The Form 4 doesn't say how that "error" occurred.
However, the second footnote on Form 4 says that at some point after getting the performance share units in 2013, Pearson returned to Valeant "the value of such shares on the date of delivery (plus interest)."
In connection with Pearson returning that value, Valeant then credited him with the 502,996 "vested share units" that are the subject of the Form 4 filing, according to the footnote.
SIRF's report notes that Valeant's stock was trading at $84.47 per share on May 24, 2013, the day that the company erroneously awarded Pearson the restricted share units. On March 11, 2014, the day that Pearson received the same number of restricted shares to compensate him for having returned to Valeant the value of the erroneous RSU award, Valeant was trading at $139.96 per share.
SIRF's article points out that if one assumes that Pearson wrote Valeant a check to compensate the company for the initial share award, it would have been for $42.48 million. That is almost $28 million less than the $70.39 million the same number of shares were worth in March 2014, when he received the second award.
However, Valeant's stock is worth a lot less than that now. The shares were trading in the mid-$70s on Thursday.
When CNBC reached out for comment, Laurie Little, senior vice president for investor relations at Valeant, said, "The fact is that the misdelivery of shares to Valeant's CEO was publicly disclosed in an SEC filing on March 13, 2014."
"As disclosed in our public filing, the shares that Mike Pearson received in error were fully vested as of May 24, 2013, based on achievement of the applicable performance criteria, and Mr. Pearson repaid the value of the shares he received plus interest."

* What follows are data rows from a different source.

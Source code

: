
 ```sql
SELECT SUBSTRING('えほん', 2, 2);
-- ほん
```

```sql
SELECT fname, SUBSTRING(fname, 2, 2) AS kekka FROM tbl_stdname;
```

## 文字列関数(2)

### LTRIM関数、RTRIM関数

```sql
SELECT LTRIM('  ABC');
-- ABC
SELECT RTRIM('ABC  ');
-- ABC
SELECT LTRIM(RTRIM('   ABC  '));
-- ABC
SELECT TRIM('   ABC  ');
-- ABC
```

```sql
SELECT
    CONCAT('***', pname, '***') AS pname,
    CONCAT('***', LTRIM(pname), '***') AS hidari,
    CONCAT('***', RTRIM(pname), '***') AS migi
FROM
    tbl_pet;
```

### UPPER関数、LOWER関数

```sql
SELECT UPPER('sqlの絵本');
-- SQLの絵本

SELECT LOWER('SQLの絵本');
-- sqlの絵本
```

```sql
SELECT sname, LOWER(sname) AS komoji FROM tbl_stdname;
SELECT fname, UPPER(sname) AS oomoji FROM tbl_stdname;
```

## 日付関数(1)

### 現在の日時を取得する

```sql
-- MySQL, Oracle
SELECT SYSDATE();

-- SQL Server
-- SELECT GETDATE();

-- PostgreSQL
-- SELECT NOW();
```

A Valeant spokeswoman confirmed it was a "clerical error." She added the error occurred because Valeant was following procedures used for other company employees in which performance share units vest and settle concurrently. "Mr. Pearson's then-current compensation agreement had a provision requiring delayed settlement of vested shares until 2019. He was the only Valeant employee with that provision, and the shares were mistakenly delivered under the procedures used for other employees. The error was discovered in the fourth quarter of 2013 and corrected in that same quarter by Mr. Pearson returning to Valeant the taxable income incorrectly paid to him."
The spokeswoman added: "The taxable amount was determined in accordance with Valeant's standard practice of valuing stock at the closing price the day prior to vesting. In accordance with the corrections procedures outlined by the Internal Revenue Code, Mr. Pearson paid this amount to the company, plus interest. Pursuant to the corrections procedure, Mr. Pearson could have repaid the taxable income either in cash or by returning a number of shares equal to the value delivered in error. Mr. Pearson elected to repay cash."
Goldman sold 1.3 million Valeant shares on Nov. 5 after telling Pearson it needed to do so if he didn't repay the balance of that loan. The sale by Goldman contributed to a 14 percent drop in the stock that day.
UDPATED: This story was updated to include a full statement from a Valeant spokeswoman.